Benjamin Fain Вениамин Файн | |
Birth Date: | 17 February 1930 |
Birth Place: | Kyiv, Ukraine, USSR |
Nationality: | Israeli |
Field: | Physics |
Work Institutions: | Tel Aviv University |
Alma Mater: | Gorky University |
Benjamin Fain (Russian: Вениамин Моисеевич Файн, Hebrew: בנימין פיין) (February 17, 1930 – April 15, 2013) was an Israeli physicist, professor-emeritus, and former refusenik.
Fain was born to a Jewish family in Kyiv. His father was a mathematician. He instilled in the child a love for science as well as a strong national sentiment.[1]
Benjamin Fain was named after his grandfather, who was murdered in the Proskurov pogrom. During the Second World War the family was evacuated and changed location several times. After the end of the war the family stayed in Dushanbe, where Fain graduated from school. He became a student in the Moscow Institute of Energetics. During his first year in Moscow he visited synagogue and attempted to learn the Hebrew and Yiddish languages. Fain was strongly impressed by the historical visit of the first Israeli ambassador to USSR, Golda Meir. Fain managed to transfer in 1950 to the Faculty of physics in Gorky University. He graduated there summa cum laude. His instructor was future Nobel prize winner Vitaly Ginzburg.

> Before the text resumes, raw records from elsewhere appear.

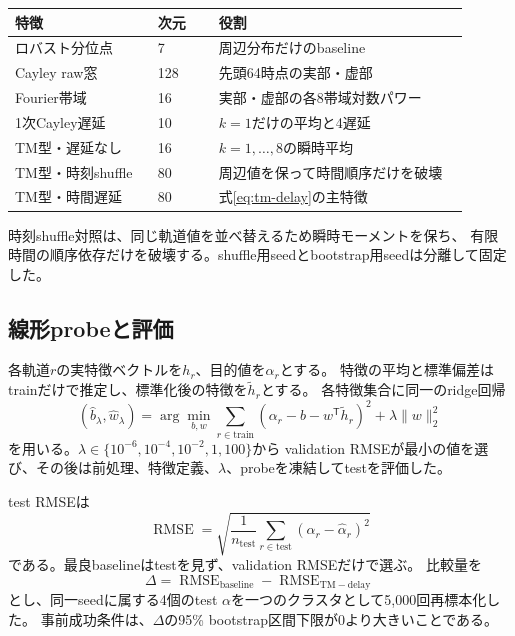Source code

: \documentclass[a4paper,11pt]{jlreq}
\DeclareMathOperator{\RMSE}{RMSE}
\begin{document}
\begin{center}
\small
\begin{tabular}{p{0.29\linewidth}p{0.12\linewidth}p{0.49\linewidth}}
\toprule
特徴 & 次元 & 役割 \\
\midrule
ロバスト分位点 & 7 & 周辺分布だけのbaseline \\
Cayley raw窓 & 128 & 先頭64時点の実部・虚部 \\
Fourier帯域 & 16 & 実部・虚部の各8帯域対数パワー \\
1次Cayley遅延 & 10 & $k=1$だけの平均と4遅延 \\
TM型・遅延なし & 16 & $k=1,\ldots,8$の瞬時平均 \\
TM型・時刻shuffle & 80 & 周辺値を保って時間順序だけを破壊 \\
TM型・時間遅延 & 80 & 式\eqref{eq:tm-delay}の主特徴 \\
\bottomrule
\end{tabular}
\end{center}

時刻shuffle対照は、同じ軌道値を並べ替えるため瞬時モーメントを保ち、
有限時間の順序依存だけを破壊する。shuffle用seedとbootstrap用seedは分離して固定した。

\subsection{線形probeと評価}

各軌道$r$の実特徴ベクトルを$h_r$、目的値を$\alpha_r$とする。
特徴の平均と標準偏差はtrainだけで推定し、標準化後の特徴を$\widetilde h_r$とする。
各特徴集合に同一のridge回帰
\begin{equation}
    (\widehat b_{\lambda},\widehat w_{\lambda})
    =\arg\min_{b,w}
      \sum_{r\in\mathrm{train}}
      \left(\alpha_r-b-w^{\mathsf T}\widetilde h_r\right)^2
      +\lambda\|w\|_2^2
    \label{eq:ridge}
\end{equation}
を用いる。$\lambda\in\{10^{-6},10^{-4},10^{-2},1,100\}$から
validation RMSEが最小の値を選び、その後は前処理、特徴定義、$\lambda$、probeを凍結してtestを評価した。

test RMSEは
\begin{equation}
    \RMSE
    =\sqrt{\frac{1}{n_{\mathrm{test}}}
      \sum_{r\in\mathrm{test}}
      \left(\alpha_r-\widehat\alpha_r\right)^2}
    \label{eq:rmse}
\end{equation}
である。最良baselineはtestを見ず、validation RMSEだけで選ぶ。
比較量を
\begin{equation}
    \Delta
    =\RMSE_{\mathrm{baseline}}-\RMSE_{\mathrm{TM-delay}}
    \label{eq:rmse-difference}
\end{equation}
とし、同一seedに属する4個のtest $\alpha$を一つのクラスタとして5,000回再標本化した。
事前成功条件は、$\Delta$の95\% bootstrap区間下限が0より大きいことである。
\end{document}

Fain successfully started his scientific career, and already in 1965 became a professor in his alma mater. He wrote several scientific books translated into English and German.[2] [3] [4] In 1966 he moved to Moscow and started successful work in the Institute of Solid State Physics in Chernogolovka. Starting from 1972 Fain gradually started to participate in a Zionist movement. He took part in refusenik scientific seminar, and also in Samizdat.[5] He applied for exit visa to Israel in 1974 and became a refusenik. He also became unemployed after dismissal from his work on political grounds.
In 1976 Fain initiated a sociological research on Soviet Jewry. An attempt to organize an international symposium on the subject was foiled by the KGB,[6] which closely watched all his steps from then on. At the same period Fain gradually started practicing Judaism. After several arrests, searches, interrogations and a hunger strike Fain finally arrived in Israel in 1977.
Fain published his study on Jewish identity of Soviet Jews with the American sociologist Mervin Verbit. Fain and Verbit published their findings in 1984 through the Jerusalem Center for Public Affairs.[7]
He continued to struggle to improve the life of Soviet Jews and also continued his scientific work in Tel Aviv University in the fields of quantum electronics, lasers and condensed matter.[8]
Starting from 1998 his field of interest moved to the philosophy of science and Judaism and the interrelation between them. After retirement Fain wrote his first philosophic book in Hebrew: "Creation Ex Nihilo", where he analyzes the relationship between religion and science.[9] It was published in Hebrew as well as in English and Russian translations. The Russian version of the book also has an autobiographic part to it.
In 2008 Fain completed another book in Hebrew: "Law and Providence".[10] It was published in 2011 in English by Urim Publications. In January 2011 Fain's third book Hebrew: «דלות הכפירה» («Dalut Ha'kfira» («The Poverty of Secularism») was published by Hebrew: [[:he:מוסד הרב קוק|Mosad Ha'rav Kook]].
Fain is the father of two sons and one daughter.